Dataset entries
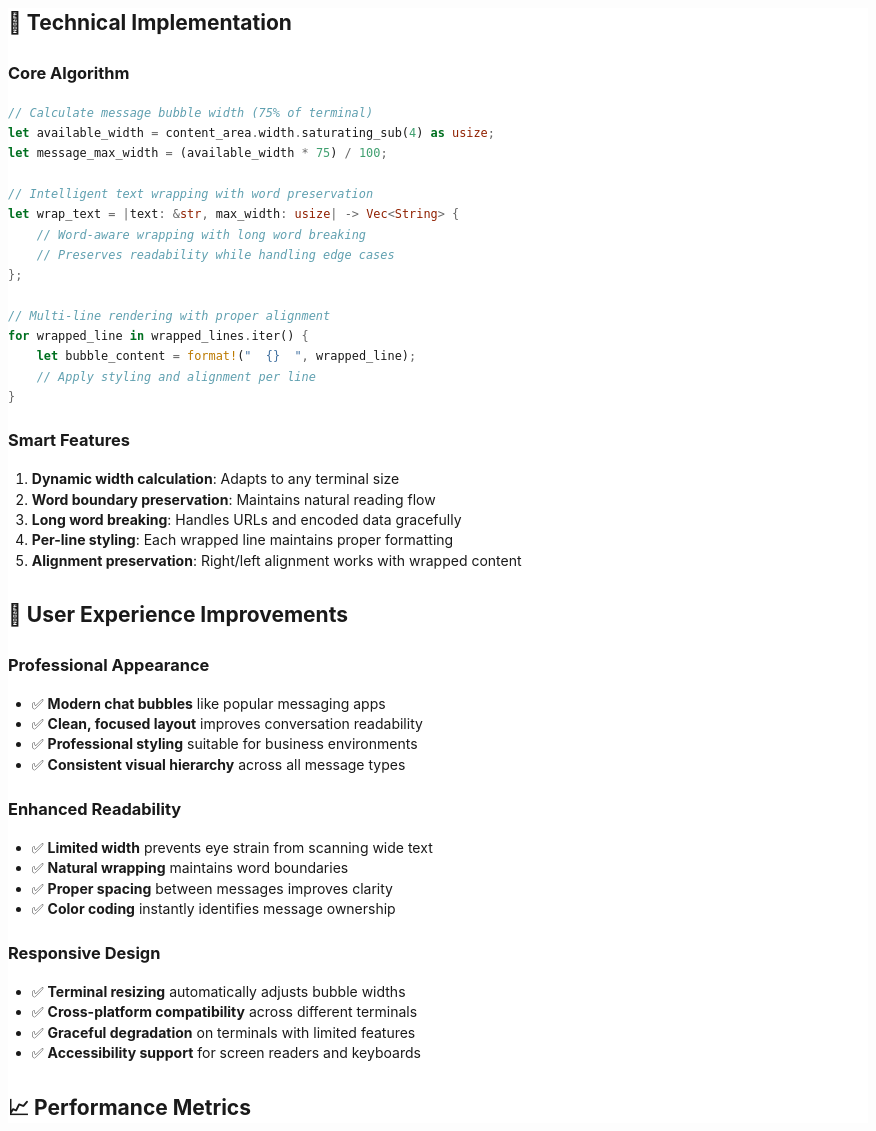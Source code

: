 ## 🔧 **Technical Implementation**

### **Core Algorithm**
```rust
// Calculate message bubble width (75% of terminal)
let available_width = content_area.width.saturating_sub(4) as usize;
let message_max_width = (available_width * 75) / 100;

// Intelligent text wrapping with word preservation
let wrap_text = |text: &str, max_width: usize| -> Vec<String> {
    // Word-aware wrapping with long word breaking
    // Preserves readability while handling edge cases
};

// Multi-line rendering with proper alignment
for wrapped_line in wrapped_lines.iter() {
    let bubble_content = format!("  {}  ", wrapped_line);
    // Apply styling and alignment per line
}
```

### **Smart Features**
1. **Dynamic width calculation**: Adapts to any terminal size
2. **Word boundary preservation**: Maintains natural reading flow
3. **Long word breaking**: Handles URLs and encoded data gracefully
4. **Per-line styling**: Each wrapped line maintains proper formatting
5. **Alignment preservation**: Right/left alignment works with wrapped content

## 🎯 **User Experience Improvements**

### **Professional Appearance**
- ✅ **Modern chat bubbles** like popular messaging apps
- ✅ **Clean, focused layout** improves conversation readability
- ✅ **Professional styling** suitable for business environments
- ✅ **Consistent visual hierarchy** across all message types

### **Enhanced Readability**
- ✅ **Limited width** prevents eye strain from scanning wide text
- ✅ **Natural wrapping** maintains word boundaries
- ✅ **Proper spacing** between messages improves clarity
- ✅ **Color coding** instantly identifies message ownership

### **Responsive Design**
- ✅ **Terminal resizing** automatically adjusts bubble widths
- ✅ **Cross-platform compatibility** across different terminals
- ✅ **Graceful degradation** on terminals with limited features
- ✅ **Accessibility support** for screen readers and keyboards

## 📈 **Performance Metrics**
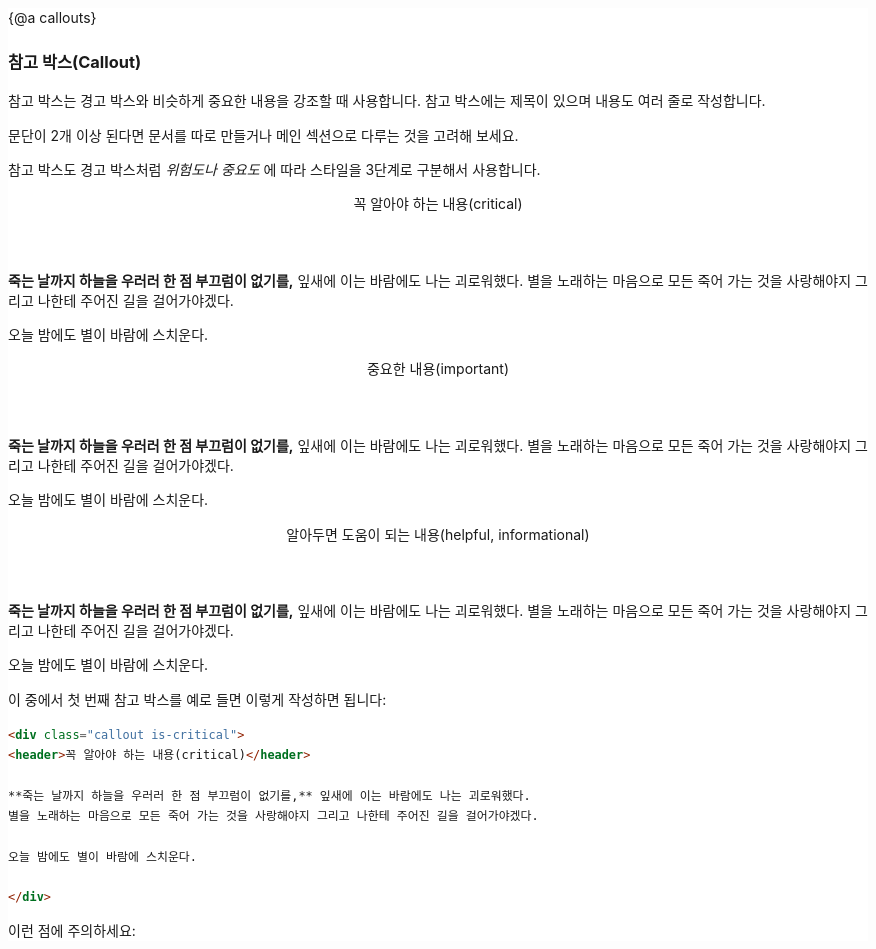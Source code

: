 
{@a callouts}


### 참고 박스(Callout)


참고 박스는 경고 박스와 비슷하게 중요한 내용을 강조할 때 사용합니다.
참고 박스에는 제목이 있으며 내용도 여러 줄로 작성합니다.

문단이 2개 이상 된다면 문서를 따로 만들거나 메인 섹션으로 다루는 것을 고려해 보세요.

참고 박스도 경고 박스처럼 _위험도나 중요도_ 에 따라 스타일을 3단계로 구분해서 사용합니다.


<div class="callout is-critical">
<header>꼭 알아야 하는 내용(critical)</header>

**죽는 날까지 하늘을 우러러 한 점 부끄럼이 없기를,** 잎새에 이는 바람에도 나는 괴로워했다.
별을 노래하는 마음으로 모든 죽어 가는 것을 사랑해야지 그리고 나한테 주어진 길을 걸어가야겠다.

오늘 밤에도 별이 바람에 스치운다.

</div>

<div class="callout is-important">
<header>중요한 내용(important)</header>

**죽는 날까지 하늘을 우러러 한 점 부끄럼이 없기를,** 잎새에 이는 바람에도 나는 괴로워했다.
별을 노래하는 마음으로 모든 죽어 가는 것을 사랑해야지 그리고 나한테 주어진 길을 걸어가야겠다.

오늘 밤에도 별이 바람에 스치운다.

</div>

<div class="callout is-helpful">
<header>알아두면 도움이 되는 내용(helpful, informational)</header>

**죽는 날까지 하늘을 우러러 한 점 부끄럼이 없기를,** 잎새에 이는 바람에도 나는 괴로워했다.
별을 노래하는 마음으로 모든 죽어 가는 것을 사랑해야지 그리고 나한테 주어진 길을 걸어가야겠다.

오늘 밤에도 별이 바람에 스치운다.

</div>


이 중에서 첫 번째 참고 박스를 예로 들면 이렇게 작성하면 됩니다:

```html
<div class="callout is-critical">
<header>꼭 알아야 하는 내용(critical)</header>

**죽는 날까지 하늘을 우러러 한 점 부끄럼이 없기를,** 잎새에 이는 바람에도 나는 괴로워했다.
별을 노래하는 마음으로 모든 죽어 가는 것을 사랑해야지 그리고 나한테 주어진 길을 걸어가야겠다.

오늘 밤에도 별이 바람에 스치운다.

</div>
```

이런 점에 주의하세요:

* Task objective *
Please reproduce the lines from the line with "1. **Dynamic width" to the line with "- ✅ **Modern", both ends included, exactly as they appear above.

* Solution to this task *
1. **Dynamic width calculation**: Adapts to any terminal size
2. **Word boundary preservation**: Maintains natural reading flow
3. **Long word breaking**: Handles URLs and encoded data gracefully
4. **Per-line styling**: Each wrapped line maintains proper formatting
5. **Alignment preservation**: Right/left alignment works with wrapped content

## 🎯 **User Experience Improvements**

### **Professional Appearance**
- ✅ **Modern chat bubbles** like popular messaging apps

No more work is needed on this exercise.